Problem:
As you look over the data below, please find each line where the word "conditions" appears, then copy it.

Source records:

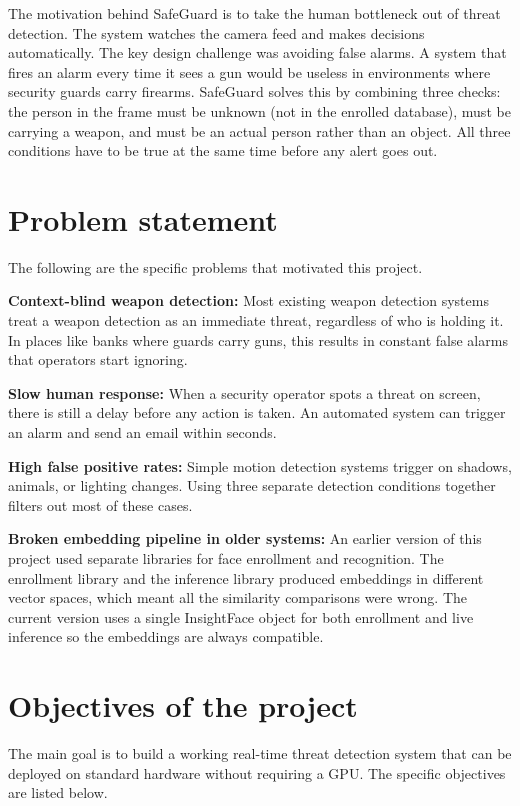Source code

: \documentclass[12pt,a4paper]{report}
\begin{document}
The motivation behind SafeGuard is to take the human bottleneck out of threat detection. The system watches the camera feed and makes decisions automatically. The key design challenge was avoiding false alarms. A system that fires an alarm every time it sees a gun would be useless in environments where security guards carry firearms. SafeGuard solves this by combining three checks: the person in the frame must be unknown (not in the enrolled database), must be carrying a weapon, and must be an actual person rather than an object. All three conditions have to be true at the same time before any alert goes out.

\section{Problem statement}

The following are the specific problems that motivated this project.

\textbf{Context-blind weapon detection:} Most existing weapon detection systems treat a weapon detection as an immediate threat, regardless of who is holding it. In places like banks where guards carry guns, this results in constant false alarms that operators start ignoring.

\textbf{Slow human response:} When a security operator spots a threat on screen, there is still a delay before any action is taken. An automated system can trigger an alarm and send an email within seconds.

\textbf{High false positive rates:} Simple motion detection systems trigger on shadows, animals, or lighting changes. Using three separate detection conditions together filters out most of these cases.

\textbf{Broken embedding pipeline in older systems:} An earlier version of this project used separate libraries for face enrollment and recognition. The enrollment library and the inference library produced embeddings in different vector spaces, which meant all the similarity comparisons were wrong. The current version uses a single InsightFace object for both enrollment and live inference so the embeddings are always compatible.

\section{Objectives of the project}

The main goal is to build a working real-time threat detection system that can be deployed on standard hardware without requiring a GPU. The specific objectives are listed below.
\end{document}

Answer to this exercise:
The motivation behind SafeGuard is to take the human bottleneck out of threat detection. The system watches the camera feed and makes decisions automatically. The key design challenge was avoiding false alarms. A system that fires an alarm every time it sees a gun would be useless in environments where security guards carry firearms. SafeGuard solves this by combining three checks: the person in the frame must be unknown (not in the enrolled database), must be carrying a weapon, and must be an actual person rather than an object. All three conditions have to be true at the same time before any alert goes out.
\textbf{High false positive rates:} Simple motion detection systems trigger on shadows, animals, or lighting changes. Using three separate detection conditions together filters out most of these cases.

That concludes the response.